C16:0-ceramide signals insulin resistance

Abstract

A substantive literature has accumulated implicating sphingolipids, in particular ceramides, as mediators of insulin resistance in metabolic syndrome. Thanks to recent technical advances in mouse genetics and lipidomics, two independent laboratories identify the same sphingolipid, C16:0-ceramide, as principal mediator of obesity-related insulin resistance (Turpin et al., 2014; Raichur et al., 2014).

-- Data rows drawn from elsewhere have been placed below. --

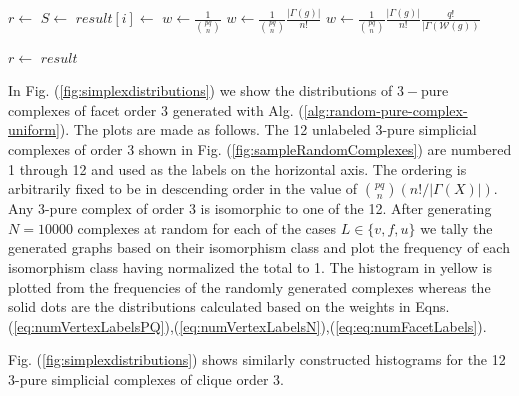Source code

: \documentclass[12pt]{article}
\theoremstyle{plain}
\theoremstyle{definition}
\theoremstyle{remark}
\begin{document}
 \begin{algorithm}
 \caption{\label{alg:random-pure-complex-uniform}Generates a random pure complex from $\mathcal{Y}_L(p,q)$ with a uniform distribution.}
    \begin{algorithmic}[1]
        \State $r \gets$ 
        \State $S \gets $ 
        \State$result[i] \gets$  
        \EndFor
                \State $w \gets \frac{1}{\binom{pq}{n}}$
                \State $w \gets \frac{1}{\binom{pq}{n}}\frac{|\Gamma(g)|}{n!}$
                \State $w \gets \frac{1}{\binom{pq}{n}}\frac{|\Gamma(g)|}{n!} \frac{q!}{|\Gamma(\mathcal{W}(g))}$
            \EndIf

            \State $r \gets $
                \State\Return $result$
                \Else
                \State{}
                \EndIf
        \EndFunction
     \end{algorithmic}
 \end{algorithm}


In Fig. (\ref{fig:simplexdistributions})  we show the distributions of $3-$pure complexes of facet order $3$ generated with Alg. (\ref{alg:random-pure-complex-uniform}). The plots are made as follows. The 12 unlabeled 3-pure simplicial complexes of order 3 shown in Fig. (\ref{fig:sampleRandomComplexes}) are numbered 1 through 12 and used as the labels on the horizontal axis. The ordering is arbitrarily fixed to be in descending order in the value of $\binom{pq}{n}(n!/|\Gamma(X)|)$. Any 3-pure complex of order 3 is isomorphic to one of the 12. After generating $N=10000$ complexes at random for each of the cases $L\in\{v,f,u\}$ we tally the generated graphs based on their isomorphism class and plot the frequency of each isomorphism class having normalized the total to 1. The histogram in yellow is plotted from the frequencies of the randomly generated complexes whereas the solid dots are the distributions calculated based on the weights in Eqns. (\ref{eq:numVertexLabelsPQ}),(\ref{eq:numVertexLabelsN}),(\ref{eq:eq:numFacetLabels}).

Fig. (\ref{fig:simplexdistributions}) shows similarly constructed histograms for the 12 3-pure simplicial complexes of clique order 3.
\end{document}
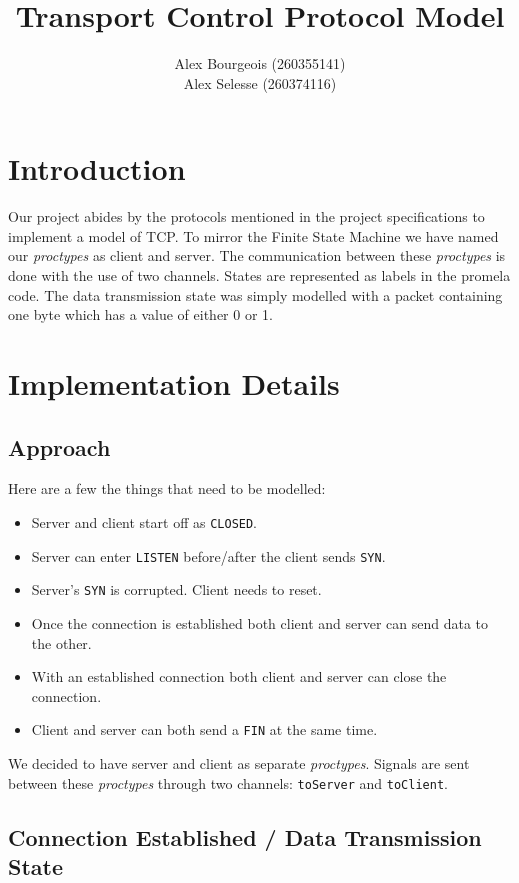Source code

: \documentclass{WigReport}
\title{Transport Control Protocol Model}
\author{Alex Bourgeois (260355141) \\
 Alex Selesse (260374116)}
\begin{document}
\MakeTitlePage
\tableofcontents
\clearpage

\section{Introduction}

Our project abides by the protocols mentioned in the project specifications to implement a model of TCP. To mirror the Finite State Machine we have named our \textit{proctypes} as client and server. The communication between these \textit{proctypes} is done with the use of two channels. States are represented as labels in the promela code. The data transmission state was simply modelled with a packet containing one byte which has a value of either 0 or 1.

\section{Implementation Details}

\subsection{Approach}

Here are a few the things that need to be modelled:
\begin{itemize}
\item Server and client start off as \verb|CLOSED|.
\item Server can enter \verb|LISTEN| before/after the client sends \verb|SYN|.
\item Server's \verb|SYN| is corrupted. Client needs to reset.
\item Once the connection is established both client and server can send data to the other.
\item With an established connection both client and server can close the connection.
\item Client and server can both send a \verb|FIN| at the same time.
\end{itemize}

We decided to have server and client as separate \textit{proctypes}. Signals
are sent between these \textit{proctypes} through two channels:
\verb|toServer| and \verb|toClient|.

\subsection{Connection Established / Data Transmission State}
\end{document}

Figure 1. Impact of High-Fat Diet-Induced C16:0-Ceramide on Metabolic Dysregulation

Sphingolipid synthesis begins with condensation of palmitoyl-CoA with serine forming 3-ketosphinganine, which is reduced to dihydrosphingosine (a.k.a. sphinganine) and thereafter acylated to dihydroceramide. Further reduction of the sphingoid base sphinganine backbone by formation of a trans-double bond yields ceramide, a central molecule in sphingolipid metabolism. Transfer of a phosphocholine headgroup from phosphatidylcholine to ceramide yields sphingomyelin, the most abundant mammalian sphingolipid, concentrated in the external plasma membrane, while glycosylation in Golgi begins the formation of a plethora of glycosphingolipids with complex carbohydrate headgroups. Alternately, ceramide deacylation by ceramidase frees up sphingosine for compartmentalized phosphorylation yielding sphingosine 1-phosphate. In the context of insulin resistance, high-fat diet selectively upregulates expression of CerS6, the C16:0-ceramide synthetic enzyme, and concomitantly provides increased amounts of the CerS6 substrate palmitate, enhancing C16:0-ceramide production. C16:0-ceramide induces insulin resistance by antagonizing insulin receptor (IR)-stimulated PI3K/Akt signaling, which attenuates glucose metabolism. In addition, Akt normally stimulates lipid metabolism by SREBP-dependent mechanisms, which would presumably be inhibited, although not directly investigated in the current manuscripts. C16:0-ceramide also appears to directly inhibit mitochondrial electron transport, by an as-yet-unknown mechanism, thereby indirectly suppressing β-oxidation. Inhibition of β-oxidation reduces fatty acid disposal, promoting accumulation of excessive TG in lipid droplets.